→ Work required
Should the word "since" occur in a line of the records, copy that line.
○ ○ ○
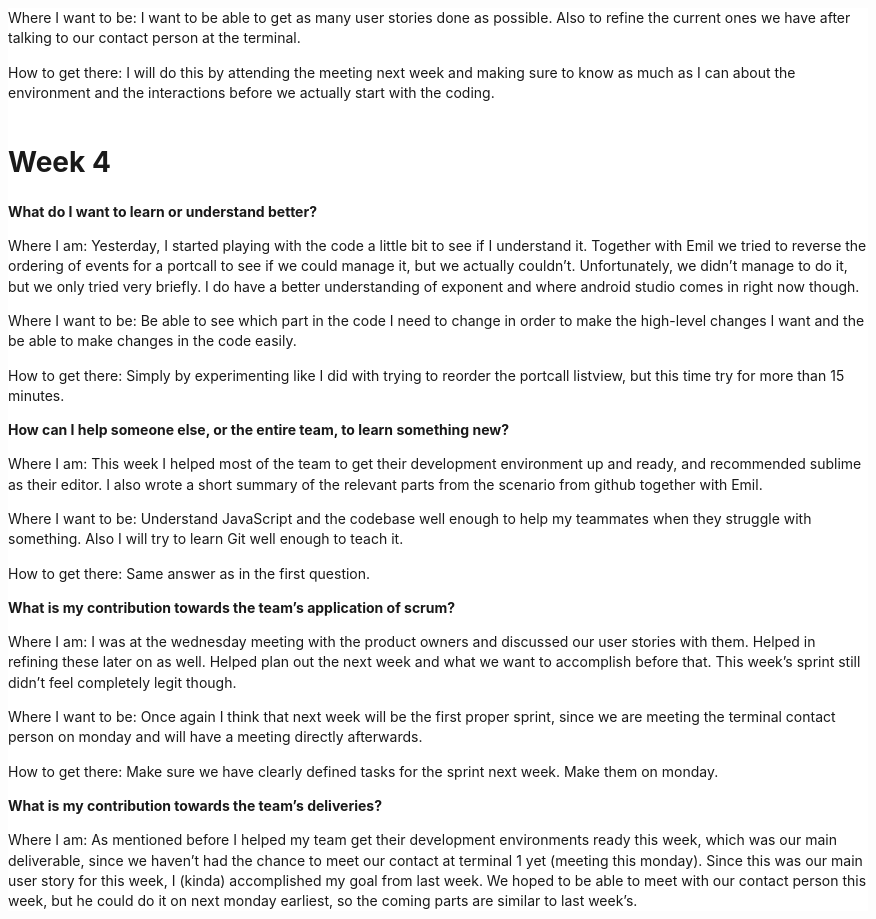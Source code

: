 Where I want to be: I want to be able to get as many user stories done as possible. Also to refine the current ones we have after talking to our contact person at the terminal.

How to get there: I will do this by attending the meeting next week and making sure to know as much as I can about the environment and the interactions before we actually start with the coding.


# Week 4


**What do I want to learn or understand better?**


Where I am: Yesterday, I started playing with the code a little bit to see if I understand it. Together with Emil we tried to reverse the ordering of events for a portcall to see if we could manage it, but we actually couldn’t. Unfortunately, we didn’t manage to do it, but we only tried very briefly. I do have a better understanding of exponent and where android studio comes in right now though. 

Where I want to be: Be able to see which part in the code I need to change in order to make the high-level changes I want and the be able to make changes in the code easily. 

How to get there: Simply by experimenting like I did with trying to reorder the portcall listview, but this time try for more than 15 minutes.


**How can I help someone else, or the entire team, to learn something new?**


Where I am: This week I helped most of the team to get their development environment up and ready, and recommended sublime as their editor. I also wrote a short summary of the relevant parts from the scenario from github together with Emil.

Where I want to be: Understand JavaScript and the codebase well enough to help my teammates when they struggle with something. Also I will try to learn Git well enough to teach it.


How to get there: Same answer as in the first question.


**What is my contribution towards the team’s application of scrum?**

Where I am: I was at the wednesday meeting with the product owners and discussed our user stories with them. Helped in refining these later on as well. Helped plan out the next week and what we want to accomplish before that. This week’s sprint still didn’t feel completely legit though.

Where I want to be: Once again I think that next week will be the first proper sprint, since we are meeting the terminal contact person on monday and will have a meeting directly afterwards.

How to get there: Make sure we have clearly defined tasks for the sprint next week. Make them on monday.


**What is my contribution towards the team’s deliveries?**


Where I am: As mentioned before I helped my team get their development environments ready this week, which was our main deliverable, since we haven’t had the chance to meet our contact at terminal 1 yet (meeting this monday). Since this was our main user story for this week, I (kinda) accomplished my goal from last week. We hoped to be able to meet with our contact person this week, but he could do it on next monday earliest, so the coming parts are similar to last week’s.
○ ○ ○
→ Written solution
Where I want to be: Once again I think that next week will be the first proper sprint, since we are meeting the terminal contact person on monday and will have a meeting directly afterwards.
Where I am: As mentioned before I helped my team get their development environments ready this week, which was our main deliverable, since we haven’t had the chance to meet our contact at terminal 1 yet (meeting this monday). Since this was our main user story for this week, I (kinda) accomplished my goal from last week. We hoped to be able to meet with our contact person this week, but he could do it on next monday earliest, so the coming parts are similar to last week’s.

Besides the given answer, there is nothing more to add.